Donde la crisis es más crisis es en esas largas colas que se forman en las oficinas del INEM. En medio de la tormenta, surge la idea, siempre reiterada por los empresarios, de abaratar los despidos hasta acercar su coste a cero, como en Estados Unidos, donde uno coge una caja de cartón, guarda sus tres lápices -aquí son bolígrafos y así nos ahorramos el sacapuntas-, el marco con la foto de su mujer y los niños y se marcha por donde entró sin más que un lacónico adiós. También acaban de decir que nada de subidas salariales por encima del 1% con lo cual los españoles serán un poco menos ricos porque tendrán menos dinero con el que comprar. Y cada día nos desayunamos con un nuevo Expediente de Regulación de Empleo con cifras salvajes que disfrazan de números la realidad palpable de las muchas familias que lo van a pasar mal.

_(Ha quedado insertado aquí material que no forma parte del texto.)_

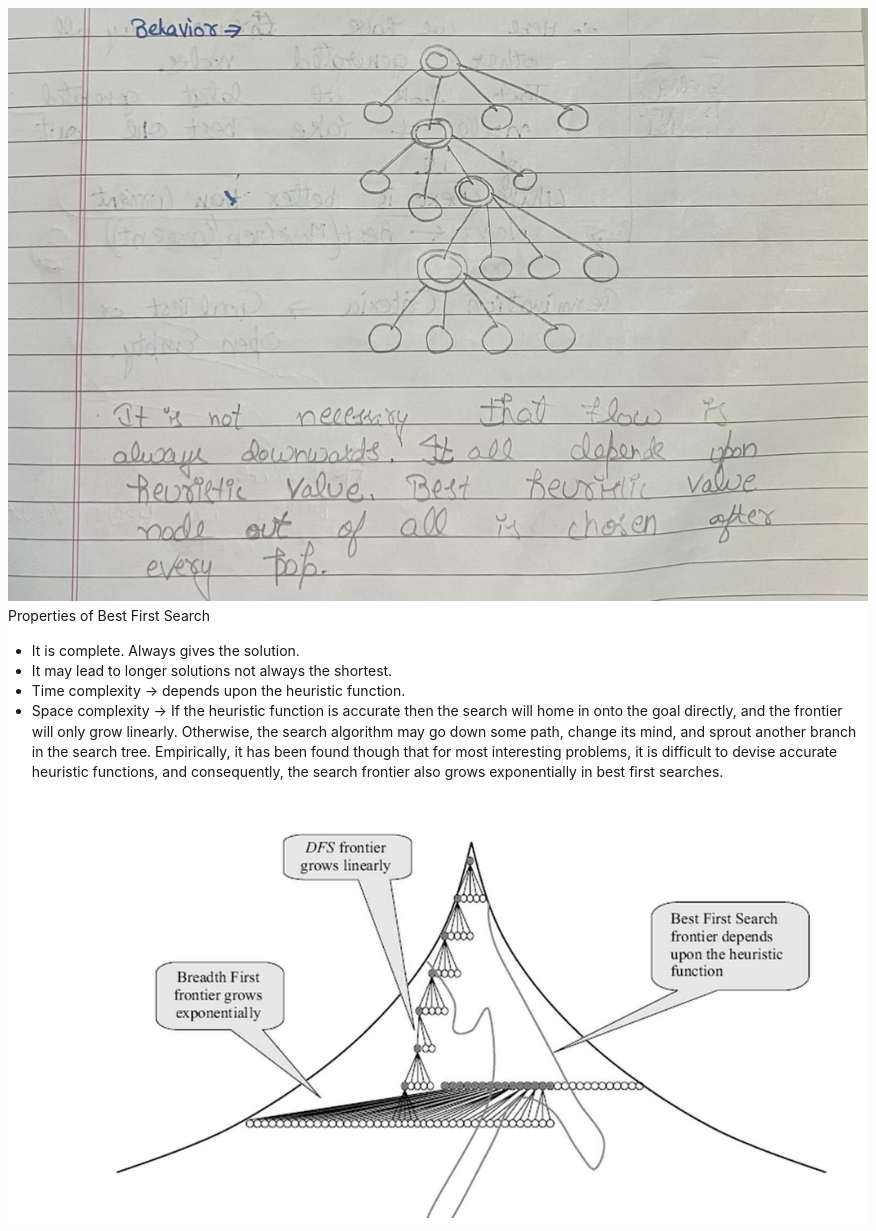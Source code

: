 ![](./images/image22.jpeg)
Properties of Best First Search
- It is complete. Always gives the solution. 
- It may lead to longer solutions not always the shortest. 
- Time complexity -> depends upon the heuristic function. 
- Space complexity -> If the heuristic function is accurate then the search will home in onto the goal directly, and the frontier will only grow linearly. Otherwise, the search algorithm may go down some path, change its mind, and sprout another branch in the search tree. Empirically, it has been found though that for most interesting problems, it is difficult to devise accurate heuristic functions, and consequently, the search frontier also grows exponentially in best first searches.
![](./images/image19.png)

En una crisis mayor de la esperada y mucho mayor de la anunciada por el Gobierno -con lo que las escasas medidas tomadas son claramente insuficientes-, parece inevitable recurrir a la teoría del mal menor. Abaratar el despido, establecer un ERE o subir menos los salarios puede ser, para una empresa, la diferencia entre cerrar y no cerrar. De modo que, aunque a los del despido barato les cueste un quebranto, a los que no han sido despedidos les viene bastante mejor la nueva situación que si la compañía al completo hubiera presentado suspensión de pagos.

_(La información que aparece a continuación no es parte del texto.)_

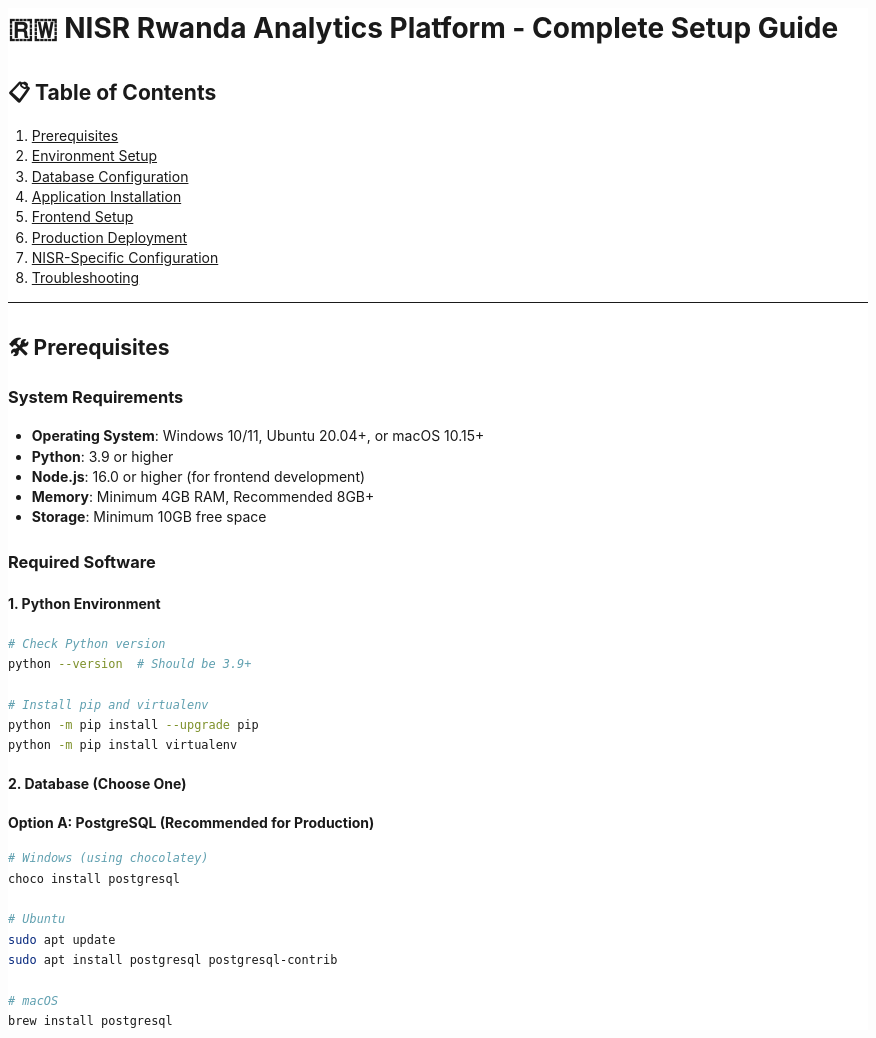 # 🇷🇼 NISR Rwanda Analytics Platform - Complete Setup Guide

## 📋 Table of Contents
1. [Prerequisites](#prerequisites)
2. [Environment Setup](#environment-setup)
3. [Database Configuration](#database-configuration)
4. [Application Installation](#application-installation)
5. [Frontend Setup](#frontend-setup)
6. [Production Deployment](#production-deployment)
7. [NISR-Specific Configuration](#nisr-specific-configuration)
8. [Troubleshooting](#troubleshooting)

---

## 🛠️ Prerequisites

### System Requirements
- **Operating System**: Windows 10/11, Ubuntu 20.04+, or macOS 10.15+
- **Python**: 3.9 or higher
- **Node.js**: 16.0 or higher (for frontend development)
- **Memory**: Minimum 4GB RAM, Recommended 8GB+
- **Storage**: Minimum 10GB free space

### Required Software

#### 1. Python Environment
```bash
# Check Python version
python --version  # Should be 3.9+

# Install pip and virtualenv
python -m pip install --upgrade pip
python -m pip install virtualenv
```

#### 2. Database (Choose One)

**Option A: PostgreSQL (Recommended for Production)**
```bash
# Windows (using chocolatey)
choco install postgresql

# Ubuntu
sudo apt update
sudo apt install postgresql postgresql-contrib

# macOS
brew install postgresql
```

Pero en Economía nada es blanco ni negro. Si todos los empresarios fueran justos y buenos, la población sabría que los ERE, despidos baratos y sueldos bajos sólo se emplean cuando son realmente necesarios. Por desgracia, la realidad no se le parece demasiado. Hay empresas que recurren a la medida de echar trabajadores porque no les queda otra. Hay otras muchas que han visto en esta crisis la oportunidad de limpiar impunemente sus plantillas y recortar por una línea de puntos que a alguien, en un departamento muy lejano, se le ocurra, sin tener en absoluto en cuenta si esos trabajadores trabajaban o no. Quitarse de encima empleados aligera sensiblemente las cuentas de la compañía y garantiza a los directivos que podrán presentar unas cuentas relativamente saneadas para que sus inversores estén tranquilos. Los despedidos no lo estarán tanto.

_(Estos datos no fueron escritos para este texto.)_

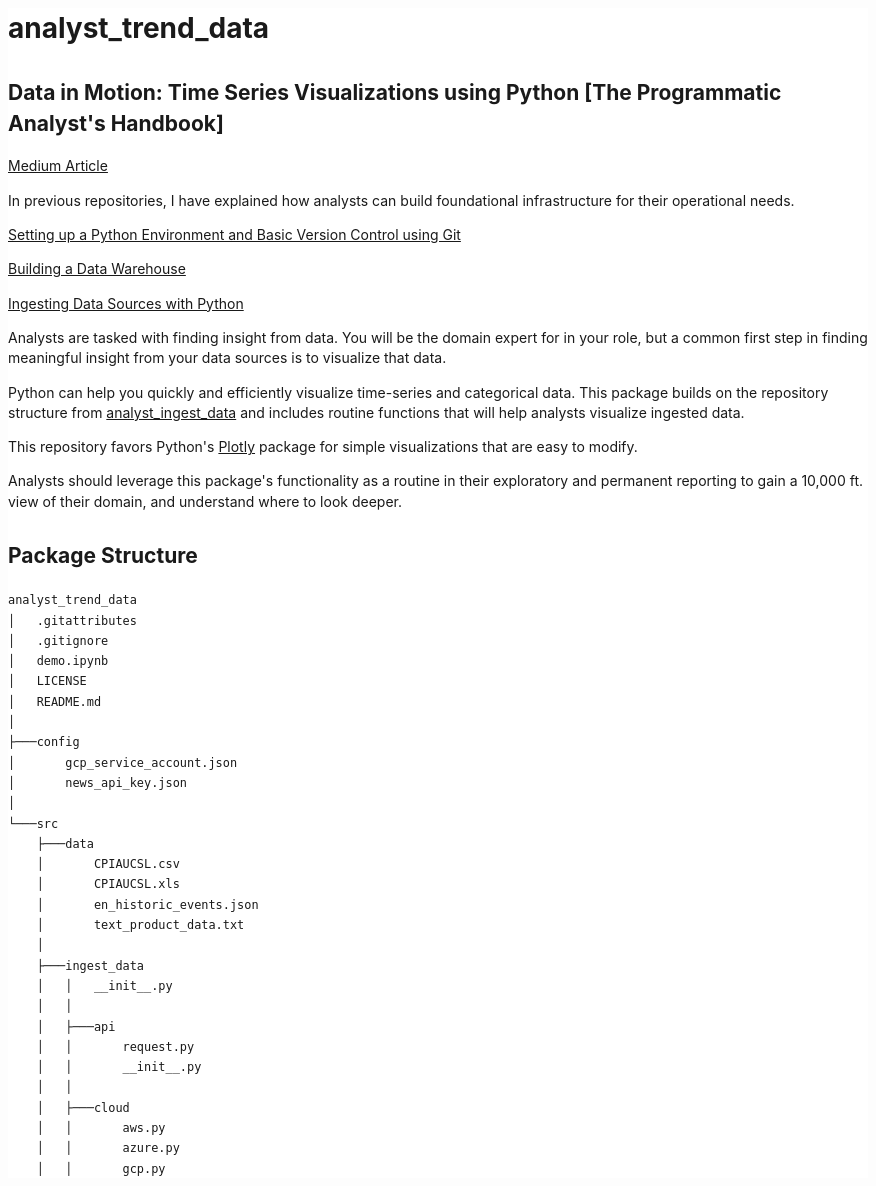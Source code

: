 # analyst_trend_data

## Data in Motion: Time Series Visualizations using Python [The Programmatic Analyst's Handbook]

[Medium Article](https://medium.com/@vanaltrades/data-in-motion-time-series-visualizations-using-python-the-programmatic-analysts-handbook-2ca82f9acfe3)

In previous repositories, I have explained how analysts can build foundational infrastructure for their operational needs.

[Setting up a Python Environment and Basic Version Control using Git](https://github.com/VanAltrades/analyst-python-environment)

[Building a Data Warehouse](https://github.com/VanAltrades/analyst-data-warehouse)

[Ingesting Data Sources with Python](https://github.com/VanAltrades/analyst_ingest_data)


Analysts are tasked with finding insight from data. You will be the domain expert for in your role, but a common first step in finding meaningful insight from your data sources is to visualize that data.

Python can help you quickly and efficiently visualize time-series and categorical data. This package builds on the repository structure from [analyst_ingest_data](https://github.com/VanAltrades/analyst_ingest_data) and includes routine functions that will help analysts visualize ingested data.

This repository favors Python's [Plotly](https://plotly.com/python/basic-charts/) package for simple visualizations that are easy to modify.

Analysts should leverage this package's functionality as a routine in their exploratory and permanent reporting to gain a 10,000 ft. view of their domain, and understand where to look deeper.

## Package Structure


```
analyst_trend_data
│   .gitattributes
│   .gitignore
│   demo.ipynb
│   LICENSE
│   README.md
│
├───config
│       gcp_service_account.json
│       news_api_key.json
│
└───src
    ├───data
    │       CPIAUCSL.csv
    │       CPIAUCSL.xls
    │       en_historic_events.json
    │       text_product_data.txt
    │
    ├───ingest_data
    │   │   __init__.py
    │   │
    │   ├───api
    │   │       request.py
    │   │       __init__.py
    │   │
    │   ├───cloud
    │   │       aws.py
    │   │       azure.py
    │   │       gcp.py
```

Otro problema es que muchas estrategias de despido masivo planteadas durante las crisis no funciona porque aunque aligeran las cuentas, no actúan sobre puestos de trabajo poco productivos -esos muchos que cobraban mucho y que habían ido adquiriendo cargos reales o creados ad hoc en los años de bonanza-. Como las indemnizaciones que tendrían que pagarles son mayores, aunque los gastos habituales son elevados, no sólo por los sueldos sino por otros añadidos como dietas o coches oficiales, a las compañías, que andan muy cortas de liquidez, les sale más barato prescindir de los remeros del barco, los trabajadores de a pie, con lo cual la productividad de las empresas, que no es precisamente la cualidad que resalta en las españolas, se hunde todavía más.
La flexibilización del mercado laboral no sólo es necesaria, es imprescindible en el anquilosado sistema español. Despidos libres, pero facilidad para encontrar otros puestos y, sobre todo, justicia. Es decir, que el que de verdad trabaja sepa que no tiene que tener la caja de cartón bajo la mesa porque es el que no produce es el que tiene sus días contados. Hoy por hoy, en España, la mayoría de las empresas son incapaces de pensar en esos términos.